ASSIGNMENT:
Copy each line of the records that includes "have".

EXERCISE DATA:
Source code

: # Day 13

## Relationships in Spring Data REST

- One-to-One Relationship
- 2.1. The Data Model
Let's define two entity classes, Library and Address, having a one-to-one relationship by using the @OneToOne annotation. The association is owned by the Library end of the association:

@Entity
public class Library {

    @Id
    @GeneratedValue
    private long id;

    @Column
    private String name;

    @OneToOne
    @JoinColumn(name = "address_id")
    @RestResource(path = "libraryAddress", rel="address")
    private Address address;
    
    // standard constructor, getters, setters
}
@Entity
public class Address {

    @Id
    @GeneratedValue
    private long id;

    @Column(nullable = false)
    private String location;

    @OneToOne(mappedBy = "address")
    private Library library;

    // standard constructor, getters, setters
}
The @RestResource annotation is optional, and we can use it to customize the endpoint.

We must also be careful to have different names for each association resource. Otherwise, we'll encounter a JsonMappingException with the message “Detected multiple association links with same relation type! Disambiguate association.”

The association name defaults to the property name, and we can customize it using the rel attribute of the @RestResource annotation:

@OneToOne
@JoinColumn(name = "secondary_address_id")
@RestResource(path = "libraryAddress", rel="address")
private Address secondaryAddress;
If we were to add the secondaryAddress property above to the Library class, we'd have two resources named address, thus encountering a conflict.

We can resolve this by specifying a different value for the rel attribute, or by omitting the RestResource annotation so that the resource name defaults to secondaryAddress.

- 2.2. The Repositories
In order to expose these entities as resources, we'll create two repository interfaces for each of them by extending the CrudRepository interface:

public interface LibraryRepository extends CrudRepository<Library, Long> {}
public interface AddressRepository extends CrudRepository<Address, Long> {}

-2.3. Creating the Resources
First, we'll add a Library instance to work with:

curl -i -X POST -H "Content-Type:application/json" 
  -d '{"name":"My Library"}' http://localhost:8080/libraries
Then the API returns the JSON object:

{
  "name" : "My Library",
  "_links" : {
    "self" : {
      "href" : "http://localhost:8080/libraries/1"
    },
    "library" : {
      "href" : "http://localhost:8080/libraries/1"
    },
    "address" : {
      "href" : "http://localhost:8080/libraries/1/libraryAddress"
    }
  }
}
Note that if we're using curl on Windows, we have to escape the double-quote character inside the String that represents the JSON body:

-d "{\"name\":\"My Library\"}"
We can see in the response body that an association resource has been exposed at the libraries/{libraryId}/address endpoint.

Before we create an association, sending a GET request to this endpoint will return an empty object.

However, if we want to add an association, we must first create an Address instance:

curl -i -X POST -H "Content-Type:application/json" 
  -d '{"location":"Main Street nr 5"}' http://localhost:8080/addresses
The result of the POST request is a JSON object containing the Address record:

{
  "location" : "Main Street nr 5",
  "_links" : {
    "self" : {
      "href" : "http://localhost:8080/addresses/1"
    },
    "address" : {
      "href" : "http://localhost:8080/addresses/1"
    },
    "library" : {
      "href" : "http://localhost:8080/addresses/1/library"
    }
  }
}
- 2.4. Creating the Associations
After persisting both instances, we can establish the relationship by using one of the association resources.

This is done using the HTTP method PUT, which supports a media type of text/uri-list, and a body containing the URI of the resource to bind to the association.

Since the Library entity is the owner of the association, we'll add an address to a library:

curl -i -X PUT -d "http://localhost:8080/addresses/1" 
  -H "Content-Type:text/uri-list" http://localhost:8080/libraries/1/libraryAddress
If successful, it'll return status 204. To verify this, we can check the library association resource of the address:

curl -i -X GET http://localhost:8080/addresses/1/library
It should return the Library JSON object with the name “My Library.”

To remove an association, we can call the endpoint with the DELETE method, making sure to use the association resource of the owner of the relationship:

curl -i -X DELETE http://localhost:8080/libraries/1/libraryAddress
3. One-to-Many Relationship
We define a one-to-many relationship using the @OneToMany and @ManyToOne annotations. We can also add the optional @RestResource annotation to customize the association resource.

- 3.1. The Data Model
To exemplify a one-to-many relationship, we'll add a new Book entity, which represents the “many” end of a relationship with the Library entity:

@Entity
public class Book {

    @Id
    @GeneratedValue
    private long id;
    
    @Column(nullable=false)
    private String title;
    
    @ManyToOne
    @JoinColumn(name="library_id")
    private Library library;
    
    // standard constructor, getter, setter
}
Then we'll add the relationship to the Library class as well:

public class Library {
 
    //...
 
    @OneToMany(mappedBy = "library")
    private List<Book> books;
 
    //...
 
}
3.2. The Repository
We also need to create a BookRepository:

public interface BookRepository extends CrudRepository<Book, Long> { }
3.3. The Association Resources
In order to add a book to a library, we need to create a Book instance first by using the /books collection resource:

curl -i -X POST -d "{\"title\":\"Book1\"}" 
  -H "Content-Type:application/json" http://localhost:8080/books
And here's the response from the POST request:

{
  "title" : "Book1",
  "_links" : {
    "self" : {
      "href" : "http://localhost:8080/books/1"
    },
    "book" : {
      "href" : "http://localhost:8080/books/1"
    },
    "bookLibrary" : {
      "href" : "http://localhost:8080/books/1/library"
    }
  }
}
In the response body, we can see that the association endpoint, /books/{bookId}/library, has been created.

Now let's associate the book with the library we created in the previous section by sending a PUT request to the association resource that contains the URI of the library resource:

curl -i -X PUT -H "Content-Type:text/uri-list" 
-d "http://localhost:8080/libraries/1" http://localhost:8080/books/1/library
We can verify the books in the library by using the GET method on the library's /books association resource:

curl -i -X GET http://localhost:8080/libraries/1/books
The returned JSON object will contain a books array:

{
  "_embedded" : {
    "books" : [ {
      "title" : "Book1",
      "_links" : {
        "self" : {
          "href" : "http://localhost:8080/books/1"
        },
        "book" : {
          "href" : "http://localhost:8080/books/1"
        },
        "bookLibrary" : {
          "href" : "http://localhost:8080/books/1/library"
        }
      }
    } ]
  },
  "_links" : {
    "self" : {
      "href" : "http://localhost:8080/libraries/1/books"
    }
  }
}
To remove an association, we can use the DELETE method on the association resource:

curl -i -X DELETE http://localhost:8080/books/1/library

EXPECTED ANSWER:
We must also be careful to have different names for each association resource. Otherwise, we'll encounter a JsonMappingException with the message “Detected multiple association links with same relation type! Disambiguate association.”
If we were to add the secondaryAddress property above to the Library class, we'd have two resources named address, thus encountering a conflict.
Note that if we're using curl on Windows, we have to escape the double-quote character inside the String that represents the JSON body:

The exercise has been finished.